* [To do]:
Copy all lines holding the word "second" from the entries.

* [Source material]:
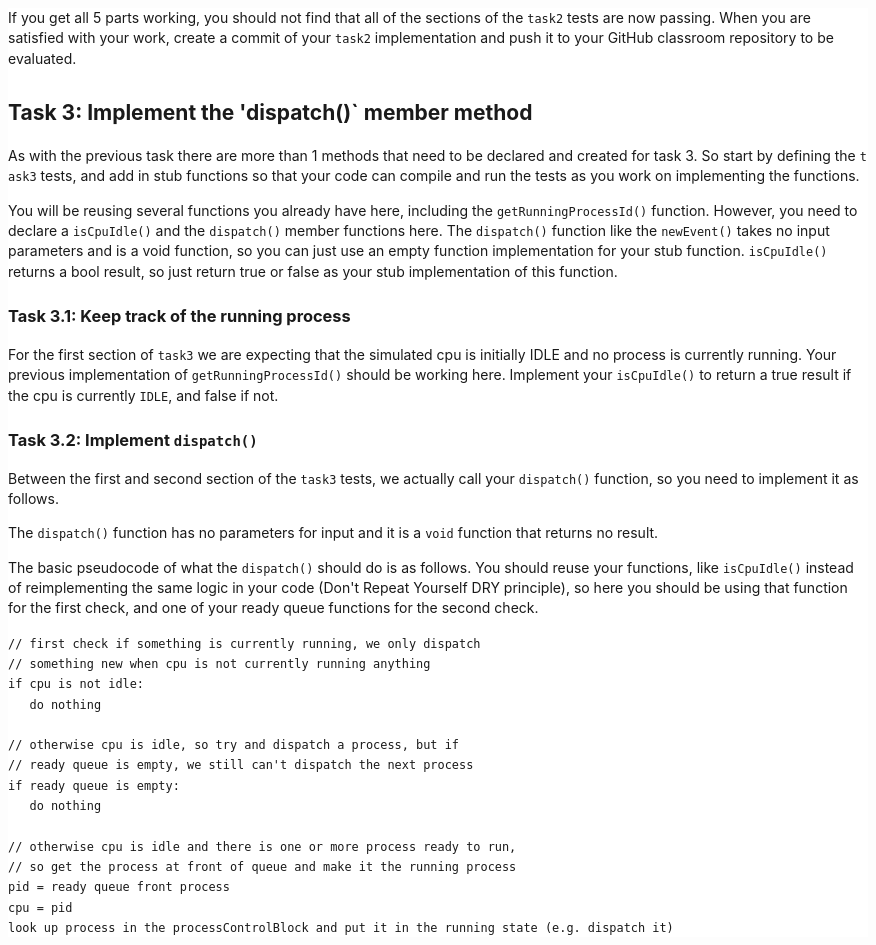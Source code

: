 If you get all 5 parts working, you should not find that all of the sections of the
`task2` tests are now passing.  When you are satisfied with your work, create a commit
of your `task2` implementation and push it to your GitHub classroom repository to be
evaluated.


## Task 3: Implement the 'dispatch()` member method

As with the previous task there are more than 1 methods that need to be
declared and created for task 3.  So start by defining the `task3`
tests, and add in stub functions so that your code can compile and run the
tests as you work on implementing the functions.

You will be reusing several functions you already have here, including the `getRunningProcessId()`
function.  However, you need to declare a `isCpuIdle()` and the `dispatch()` member
functions here.  The `dispatch()` function like the `newEvent()` takes no input parameters
and is a void function, so you can just use an empty function implementation for your stub
function.  `isCpuIdle()` returns a bool result, so just return true or false as your stub
implementation of this function.


### Task 3.1: Keep track of the running process

For the first section of `task3` we are expecting that the
simulated cpu is initially IDLE and no process is currently running.  Your
previous implementation of `getRunningProcessId()` should be working here.
Implement your `isCpuIdle()` to return a true result if the cpu is currently
`IDLE`, and false if not.

### Task 3.2: Implement `dispatch()`

Between the first and second section of the `task3` tests, we actually call your
`dispatch()` function, so you need to implement it as follows.

The `dispatch()` function has no parameters for input and it is a `void` function that returns no result.

The basic pseudocode of what the `dispatch()` should do is as follows.  You should reuse
your functions, like `isCpuIdle()` instead of reimplementing the same logic in your
code (Don't Repeat Yourself DRY principle), so here you should be using that function for the
first check, and one of your ready queue functions for the second check.

```
// first check if something is currently running, we only dispatch
// something new when cpu is not currently running anything
if cpu is not idle:
   do nothing

// otherwise cpu is idle, so try and dispatch a process, but if
// ready queue is empty, we still can't dispatch the next process
if ready queue is empty:
   do nothing
   
// otherwise cpu is idle and there is one or more process ready to run,
// so get the process at front of queue and make it the running process
pid = ready queue front process
cpu = pid
look up process in the processControlBlock and put it in the running state (e.g. dispatch it)
```
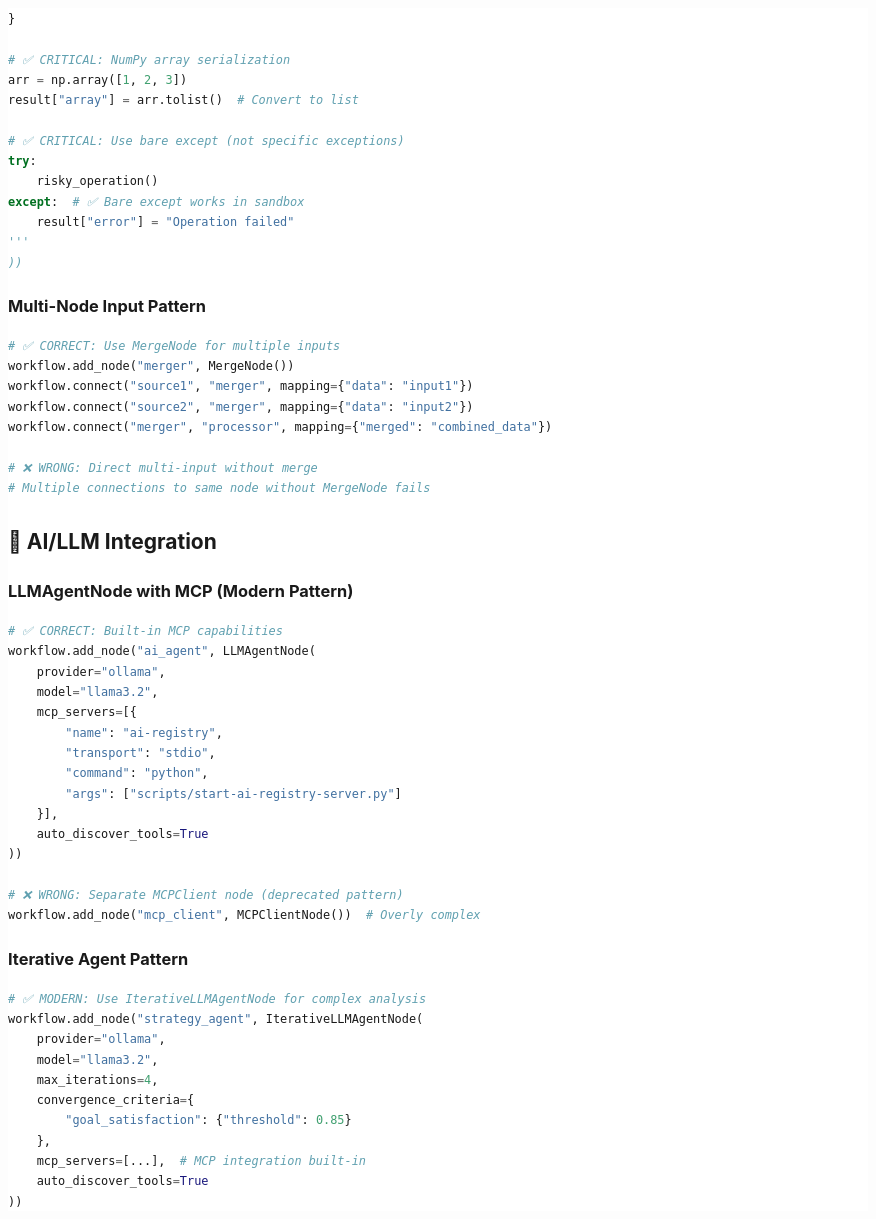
 ```python
}

# ✅ CRITICAL: NumPy array serialization
arr = np.array([1, 2, 3])
result["array"] = arr.tolist()  # Convert to list

# ✅ CRITICAL: Use bare except (not specific exceptions)
try:
    risky_operation()
except:  # ✅ Bare except works in sandbox
    result["error"] = "Operation failed"
'''
))
```

### Multi-Node Input Pattern
```python
# ✅ CORRECT: Use MergeNode for multiple inputs
workflow.add_node("merger", MergeNode())
workflow.connect("source1", "merger", mapping={"data": "input1"})
workflow.connect("source2", "merger", mapping={"data": "input2"})
workflow.connect("merger", "processor", mapping={"merged": "combined_data"})

# ❌ WRONG: Direct multi-input without merge
# Multiple connections to same node without MergeNode fails
```

## 🤖 AI/LLM Integration

### LLMAgentNode with MCP (Modern Pattern)
```python
# ✅ CORRECT: Built-in MCP capabilities
workflow.add_node("ai_agent", LLMAgentNode(
    provider="ollama",
    model="llama3.2",
    mcp_servers=[{
        "name": "ai-registry",
        "transport": "stdio",
        "command": "python",
        "args": ["scripts/start-ai-registry-server.py"]
    }],
    auto_discover_tools=True
))

# ❌ WRONG: Separate MCPClient node (deprecated pattern)
workflow.add_node("mcp_client", MCPClientNode())  # Overly complex
```

### Iterative Agent Pattern
```python
# ✅ MODERN: Use IterativeLLMAgentNode for complex analysis
workflow.add_node("strategy_agent", IterativeLLMAgentNode(
    provider="ollama",
    model="llama3.2",
    max_iterations=4,
    convergence_criteria={
        "goal_satisfaction": {"threshold": 0.85}
    },
    mcp_servers=[...],  # MCP integration built-in
    auto_discover_tools=True
))
```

* [Output below]:
Between the first and second section of the `task3` tests, we actually call your
first check, and one of your ready queue functions for the second check.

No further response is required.